Heute sei Ungarn ein politisches “Labor”. Formell immer noch eine Mehrparteien-Demokratie, in der es weder Massenunterdrückung noch politische Gefangene gebe, liefen doch alle Fäden bei Orban zusammen. “Deshalb sehen sich viele Menschen in und außerhalb Europas genau an, wie es ihm gelungen ist, die Situation einer Beinahe-Diktatur zu schaffen. Und das in einem Land, das immer noch NATO- und EU-Mitglied ist”, so Bottoni. Zu den Orban-Bewunderern zähle auch der Kreis um US-Präsident Donald Trump. Davon zeugten etwa Vertreter ungarischer Thinktanks, die in jüngerer Vergangenheit in die USA reisten – “erstmals in der Geschichte nicht, um zu lernen, sondern um selbst zu lehren”, so der Experte.

Bei der für April 2026 anberaumten Parlamentswahl bekommt die Orban-Partei Fidesz allerdings wohl ernsthaft Konkurrenz durch Oppositionsführer Peter Magyar. Dessen Tisza-Partei führt derzeit die Umfragen an.

Mit Blick auf einen Machtwechsel in Budapest sei nach Bottonis Ansicht “alles möglich” – von freien Wahlen bis hin zu undemokratischen Mitteln des Machterhalts. So könnte die Orban-Regierung versuchen, Magyar vom Rennen auszuschließen oder führende Tisza-Vertreter zu inhaftieren. Er verweist auf den Ausnahmezustand, der in Ungarn wegen des Ukrainekriegs verhängt wurde und der es Orban sogar ermögliche, die Wahl zu verschieben.

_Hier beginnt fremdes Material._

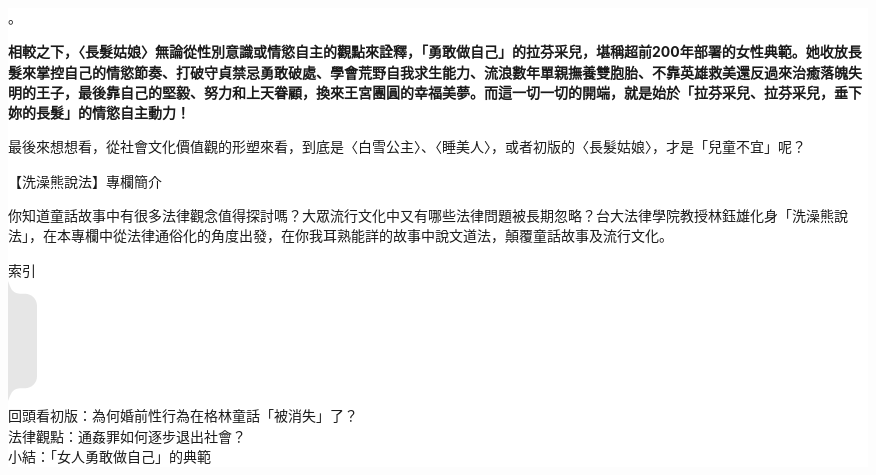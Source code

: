 。</p><p class="body__StyledParagraph-dwuu2m-16 bGqFio paragraph__P-ebafhp-0 fPHxmz"><strong>相較之下，〈長髮姑娘〉無論從性別意識或情慾自主的觀點來詮釋，「勇敢做自己」的拉芬采兒，堪稱超前200年部署的女性典範。她收放長髮來掌控自己的情慾節奏、打破守貞禁忌勇敢破處、學會荒野自我求生能力、流浪數年單親撫養雙胞胎、不靠英雄救美還反過來治癒落魄失明的王子，最後靠自己的堅毅、努力和上天眷顧，換來王宮團圓的幸福美夢。而這一切一切的開端，就是始於「拉芬采兒、拉芬采兒，垂下妳的長髮」的情慾自主動力！</strong></p><p class="body__StyledParagraph-dwuu2m-16 bGqFio paragraph__P-ebafhp-0 fPHxmz">最後來想想看，從社會文化價值觀的形塑來看，到底是〈白雪公主〉、〈睡美人〉，或者初版的〈長髮姑娘〉，才是「兒童不宜」呢？  </p><div class="body__StyledInfobox-dwuu2m-13 hQQhAf infobox__Container-sc-1rp3uhy-2 fmXFKW"><div class="infobox__Title-sc-1rp3uhy-0 cHLkBo">【洗澡熊說法】專欄簡介</div><div class="infobox__Content-sc-1rp3uhy-1 iYqQyL"><p>你知道童話故事中有很多法律觀念值得探討嗎？大眾流行文化中又有哪些法律問題被長期忽略？台大法律學院教授林鈺雄化身「洗澡熊說法」，在本專欄中從法律通俗化的角度出發，在你我耳熟能詳的故事中說文道法，顛覆童話故事及流行文化。</p></div></div><div class="body__ClearFloat-dwuu2m-18 jVOzvQ"></div><div><div class="styled__TOCTab-sc-1guo9zm-4 fkyCSl"><div>索引</div><svg xmlns="http://www.w3.org/2000/svg" width="29" height="120" viewBox="0 0 29 120"><path fill="#CDCDCD" fill-rule="evenodd" d="M0 0l1.62 4.137c1.29 3.294 1.99 4.395 2.97 5.474a8.94 8.94 0 0 0 3.497 2.387c1.362.519 2.642.768 6.18.768H17c6.627 0 12 5.373 12 12v70.468c0 6.627-5.373 12-12 12h-2.733c-3.538 0-4.818.25-6.18.768a8.94 8.94 0 0 0-3.498 2.387c-.98 1.079-1.678 2.18-2.969 5.474L0 120V0z" opacity=".5"/></svg></div><div class="styled__TOCBackground-sc-1guo9zm-5 hCvfvL"><div class="styled__TOCBlock-sc-1guo9zm-0 jNTPDJ"><div class="styled__TOCRow-sc-1guo9zm-3 iXEuJQ"><div class="styled__TOCIndicator-sc-1guo9zm-2 iGhNUh"></div><div class="styled__TOCText-sc-1guo9zm-1 gWqUmT">回頭看初版：為何婚前性行為在格林童話「被消失」了？</div></div><div class="styled__TOCRow-sc-1guo9zm-3 iXEuJQ"><div class="styled__TOCIndicator-sc-1guo9zm-2 iGhNUh"></div><div class="styled__TOCText-sc-1guo9zm-1 gWqUmT">法律觀點：通姦罪如何逐步退出社會？</div></div><div class="styled__TOCRow-sc-1guo9zm-3 iXEuJQ"><div class="styled__TOCIndicator-sc-1guo9zm-2 iGhNUh"></div><div class="styled__TOCText-sc-1guo9zm-1 gWqUmT">小結：「女人勇敢做自己」的典範</div></div></div></div></div></div>  
</div>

Fühle sich Orban in die Ecke getrieben, werde er aufs Ganze gehen, schätzt Bottoni. Das wäre auch für die EU eine Premiere und würde die Staatengemeinschaft vor eine Schicksalsfrage stellen: “Wie können wir es mit einer fast komplett ausgewachsenen Diktatur in den eigenen Reihen aufnehmen?”